In the data below, the answer is the run of lines from the line containing "- ✅ Proper TypeScript interfaces" through the line containing "#### Filters Slice", both included; print it exactly and nothing else.

Plain-text document sources
· · · · ·
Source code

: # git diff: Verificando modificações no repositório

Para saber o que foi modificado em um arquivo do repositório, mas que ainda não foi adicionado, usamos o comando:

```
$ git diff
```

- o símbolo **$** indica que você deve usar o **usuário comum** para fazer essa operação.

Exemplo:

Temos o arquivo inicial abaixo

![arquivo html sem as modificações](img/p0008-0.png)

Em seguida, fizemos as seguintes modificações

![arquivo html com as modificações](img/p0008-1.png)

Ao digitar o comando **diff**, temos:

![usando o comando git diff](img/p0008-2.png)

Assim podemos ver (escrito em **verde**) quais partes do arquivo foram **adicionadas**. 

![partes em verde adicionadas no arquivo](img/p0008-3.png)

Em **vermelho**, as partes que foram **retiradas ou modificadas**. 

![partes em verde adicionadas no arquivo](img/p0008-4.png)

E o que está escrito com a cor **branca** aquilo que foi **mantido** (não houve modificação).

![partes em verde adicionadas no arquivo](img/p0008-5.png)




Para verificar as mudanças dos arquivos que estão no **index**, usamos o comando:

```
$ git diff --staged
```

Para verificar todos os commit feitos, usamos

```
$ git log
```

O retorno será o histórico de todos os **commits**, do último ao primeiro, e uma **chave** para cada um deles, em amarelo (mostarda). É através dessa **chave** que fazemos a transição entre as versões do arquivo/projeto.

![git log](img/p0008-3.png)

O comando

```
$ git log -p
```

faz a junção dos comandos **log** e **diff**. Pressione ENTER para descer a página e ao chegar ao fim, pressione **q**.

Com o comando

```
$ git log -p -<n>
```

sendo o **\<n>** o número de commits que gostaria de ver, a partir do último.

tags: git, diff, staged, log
· · · · ·
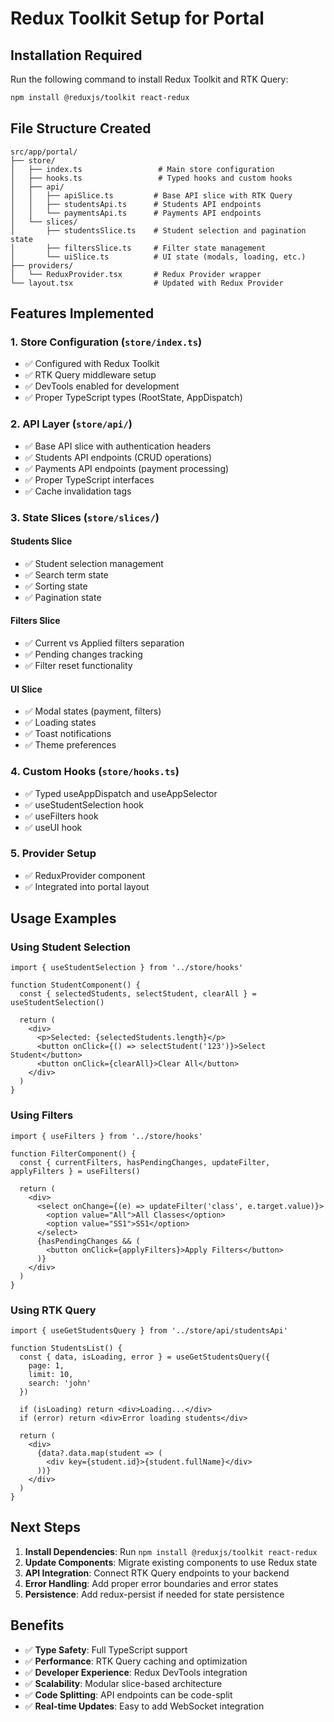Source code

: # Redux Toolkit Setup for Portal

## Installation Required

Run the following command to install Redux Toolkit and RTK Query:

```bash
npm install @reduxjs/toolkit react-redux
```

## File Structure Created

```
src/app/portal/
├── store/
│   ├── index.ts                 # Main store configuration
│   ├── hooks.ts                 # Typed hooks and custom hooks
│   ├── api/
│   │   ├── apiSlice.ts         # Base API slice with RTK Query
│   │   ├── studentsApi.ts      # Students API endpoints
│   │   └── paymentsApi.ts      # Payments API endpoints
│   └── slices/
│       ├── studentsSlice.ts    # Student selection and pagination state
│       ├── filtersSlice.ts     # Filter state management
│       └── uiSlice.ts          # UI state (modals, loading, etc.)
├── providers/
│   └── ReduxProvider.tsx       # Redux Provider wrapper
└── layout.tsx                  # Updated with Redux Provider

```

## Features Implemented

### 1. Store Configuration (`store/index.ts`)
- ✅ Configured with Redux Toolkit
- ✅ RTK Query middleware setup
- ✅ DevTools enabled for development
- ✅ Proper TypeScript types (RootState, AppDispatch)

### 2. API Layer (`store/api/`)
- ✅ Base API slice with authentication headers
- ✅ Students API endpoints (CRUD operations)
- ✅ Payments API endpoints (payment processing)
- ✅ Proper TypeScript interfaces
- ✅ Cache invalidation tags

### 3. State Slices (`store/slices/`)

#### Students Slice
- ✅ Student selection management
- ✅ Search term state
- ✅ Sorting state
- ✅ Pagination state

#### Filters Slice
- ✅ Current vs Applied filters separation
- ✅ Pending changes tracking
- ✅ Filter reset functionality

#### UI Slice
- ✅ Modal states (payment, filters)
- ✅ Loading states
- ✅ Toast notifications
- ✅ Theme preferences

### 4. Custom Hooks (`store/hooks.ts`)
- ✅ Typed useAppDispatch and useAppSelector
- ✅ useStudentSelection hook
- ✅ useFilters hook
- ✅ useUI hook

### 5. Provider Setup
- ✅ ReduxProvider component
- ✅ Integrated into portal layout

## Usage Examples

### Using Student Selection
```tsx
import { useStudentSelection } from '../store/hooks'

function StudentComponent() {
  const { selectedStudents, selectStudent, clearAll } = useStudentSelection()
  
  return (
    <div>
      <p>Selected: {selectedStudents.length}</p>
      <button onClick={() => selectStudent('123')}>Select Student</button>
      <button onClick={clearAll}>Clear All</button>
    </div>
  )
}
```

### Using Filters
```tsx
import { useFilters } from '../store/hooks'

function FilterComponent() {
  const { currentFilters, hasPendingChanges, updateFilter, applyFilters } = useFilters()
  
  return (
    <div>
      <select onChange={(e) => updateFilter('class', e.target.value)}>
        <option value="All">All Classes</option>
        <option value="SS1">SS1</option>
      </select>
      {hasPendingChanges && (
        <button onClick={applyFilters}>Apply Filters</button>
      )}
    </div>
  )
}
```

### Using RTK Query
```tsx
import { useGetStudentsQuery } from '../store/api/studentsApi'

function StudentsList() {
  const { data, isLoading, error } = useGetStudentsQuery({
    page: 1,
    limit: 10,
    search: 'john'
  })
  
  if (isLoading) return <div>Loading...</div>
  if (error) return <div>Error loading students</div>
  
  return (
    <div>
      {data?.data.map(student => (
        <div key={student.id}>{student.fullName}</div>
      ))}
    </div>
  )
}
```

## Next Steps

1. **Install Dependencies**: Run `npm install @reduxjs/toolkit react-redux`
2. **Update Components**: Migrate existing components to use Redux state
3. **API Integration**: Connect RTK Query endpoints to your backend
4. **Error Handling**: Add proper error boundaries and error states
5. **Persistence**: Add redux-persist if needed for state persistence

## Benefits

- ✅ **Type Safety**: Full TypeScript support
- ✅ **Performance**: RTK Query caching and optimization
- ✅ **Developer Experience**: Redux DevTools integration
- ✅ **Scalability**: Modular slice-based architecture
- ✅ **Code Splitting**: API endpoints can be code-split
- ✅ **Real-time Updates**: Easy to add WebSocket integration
· · · · ·
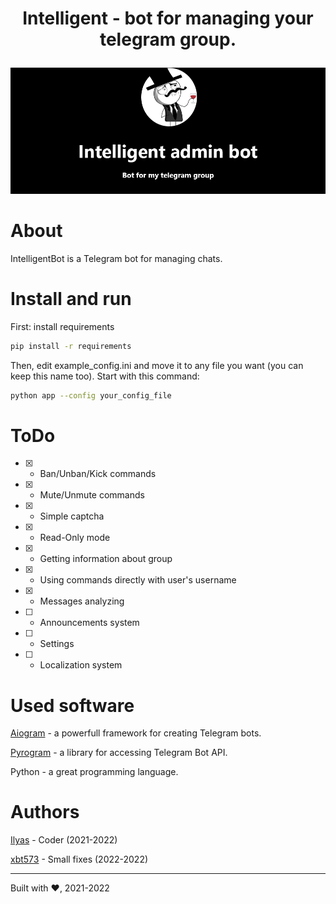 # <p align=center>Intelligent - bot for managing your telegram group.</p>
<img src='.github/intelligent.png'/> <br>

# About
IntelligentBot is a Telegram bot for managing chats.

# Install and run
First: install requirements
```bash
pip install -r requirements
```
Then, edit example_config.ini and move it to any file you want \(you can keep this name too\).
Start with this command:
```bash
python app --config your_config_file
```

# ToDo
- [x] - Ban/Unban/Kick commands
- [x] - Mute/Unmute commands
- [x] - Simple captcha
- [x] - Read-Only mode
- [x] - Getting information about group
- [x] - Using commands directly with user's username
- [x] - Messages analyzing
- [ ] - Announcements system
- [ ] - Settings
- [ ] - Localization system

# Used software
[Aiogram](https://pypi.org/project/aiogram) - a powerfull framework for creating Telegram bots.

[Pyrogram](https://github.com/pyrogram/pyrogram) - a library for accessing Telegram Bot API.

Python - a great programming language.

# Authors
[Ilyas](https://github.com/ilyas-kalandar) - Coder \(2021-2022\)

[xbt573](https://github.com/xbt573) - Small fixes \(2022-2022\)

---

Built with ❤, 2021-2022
· · · · ·
Written solution —
- ✅ Proper TypeScript interfaces
- ✅ Cache invalidation tags

### 3. State Slices (`store/slices/`)

#### Students Slice
- ✅ Student selection management
- ✅ Search term state
- ✅ Sorting state
- ✅ Pagination state

#### Filters Slice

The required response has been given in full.